Georges de La Tour, Education of the Virgin
French, ca. 1650
New York, Frick Collection
My Manhattan parish, St. Jean Baptiste (St. John the Baptist) had been the home of a novena in honor of St. Anne since 1892. In that year we received a relic of St. Anne, a portion of the relic held in St. Anne de Beaupre in Quebec.

We are currently in the midst of the 2008 novena, the 117th year. Crowds come from all over the New York/Long Island/New Jersey area, especially on the last three days. The culmination of the novena comes on the feast day of Saints Anne and Joachim, July 26th.

Each day of the novena there are two novena services, with Mass and a special preacher. In the evening there is a procession with the Blessed Sacrament, followed by Benediction and veneration of the relic. I’ve been attending for twenty years now and each year I am impressed by the devotion of the people who come.
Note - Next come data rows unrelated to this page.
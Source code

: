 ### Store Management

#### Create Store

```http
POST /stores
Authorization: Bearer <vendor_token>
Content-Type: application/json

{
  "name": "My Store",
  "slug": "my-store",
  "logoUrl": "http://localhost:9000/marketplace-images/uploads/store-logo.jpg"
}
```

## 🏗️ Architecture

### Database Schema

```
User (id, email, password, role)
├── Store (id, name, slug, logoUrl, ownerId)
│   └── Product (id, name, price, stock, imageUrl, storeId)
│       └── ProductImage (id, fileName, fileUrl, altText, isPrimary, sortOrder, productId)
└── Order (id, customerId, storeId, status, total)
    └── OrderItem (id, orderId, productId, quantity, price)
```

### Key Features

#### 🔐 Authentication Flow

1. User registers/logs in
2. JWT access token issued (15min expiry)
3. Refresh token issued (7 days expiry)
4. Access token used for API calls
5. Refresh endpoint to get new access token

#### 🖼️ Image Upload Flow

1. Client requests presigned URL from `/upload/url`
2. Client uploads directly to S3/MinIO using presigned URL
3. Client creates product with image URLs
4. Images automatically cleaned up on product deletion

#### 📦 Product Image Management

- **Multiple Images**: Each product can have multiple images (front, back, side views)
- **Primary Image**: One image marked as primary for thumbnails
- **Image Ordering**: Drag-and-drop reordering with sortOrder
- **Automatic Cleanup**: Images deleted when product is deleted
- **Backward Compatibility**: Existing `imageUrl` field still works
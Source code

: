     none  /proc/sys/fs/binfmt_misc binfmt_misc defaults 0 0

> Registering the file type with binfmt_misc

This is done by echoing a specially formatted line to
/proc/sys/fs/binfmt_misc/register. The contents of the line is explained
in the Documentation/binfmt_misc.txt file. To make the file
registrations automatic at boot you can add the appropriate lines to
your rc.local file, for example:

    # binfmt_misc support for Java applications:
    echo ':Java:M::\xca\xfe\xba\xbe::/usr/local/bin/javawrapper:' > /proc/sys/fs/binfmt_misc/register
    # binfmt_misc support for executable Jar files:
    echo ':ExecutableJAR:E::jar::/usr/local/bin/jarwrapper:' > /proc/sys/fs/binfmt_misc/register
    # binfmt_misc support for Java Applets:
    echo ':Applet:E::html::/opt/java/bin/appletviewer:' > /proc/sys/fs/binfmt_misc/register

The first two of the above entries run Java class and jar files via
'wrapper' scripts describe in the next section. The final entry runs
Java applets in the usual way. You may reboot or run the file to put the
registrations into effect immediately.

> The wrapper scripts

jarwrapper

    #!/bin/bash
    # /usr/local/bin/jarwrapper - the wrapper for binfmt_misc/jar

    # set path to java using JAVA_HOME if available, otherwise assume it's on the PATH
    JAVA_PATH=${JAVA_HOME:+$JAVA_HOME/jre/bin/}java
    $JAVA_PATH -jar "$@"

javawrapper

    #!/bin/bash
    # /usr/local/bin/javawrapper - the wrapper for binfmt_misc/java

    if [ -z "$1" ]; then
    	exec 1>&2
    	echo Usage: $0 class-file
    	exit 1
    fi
They come in great diversity --- children and old people; black and white; European, African and Asian; wealthy people from Park Avenue and poor from the outer boroughs; people with advanced degrees and those with little formal education. Some of them come with very specific prayer requests to make to St. Anne, some come with no other thought than to honor the woman who was the mother of Mary and grandmother of Jesus. And every year there are stories of favors granted. After all, St. Anne has connections!

But I am mostly inspired by the procession with the Blessed Sacrament. It wends its way around the church, getting bigger and bigger every night, till on the feast day, it can barely move. Until three years ago it was candlelit, like the outdoor procession at Lourdes. I had always wondered why no one was every set on fire. Then, three years ago it happened. Toward the end of the procession there was a sudden flash of light as a carelessly held candle set fire to the long pony tail of a woman in front, who was totally unaware that her hair was blazing. And, thanks to the quick actions of several people around her, the first she knew of it was when it was already being extinguished. She suffered no more than a singed pony tail, thank God. However, the procession is no longer made with lighted candles.

Aside from such excitements, the principle thing that inspires me about the procession and benediction is how it represents two visions of the Body of Christ. During the procession and at the Benediction we adore the presence of Christ in the Eucharistic Host. Yet, the congregation, in all its amazing diversity, is also part of the Mystical Body of Christ. In the moments of adoration, we are in a sense, already on the threshold of heaven as we members of the Mystical Body contemplate Him veiled in Bread, as we will one day, hopefully, contemplate Him directly.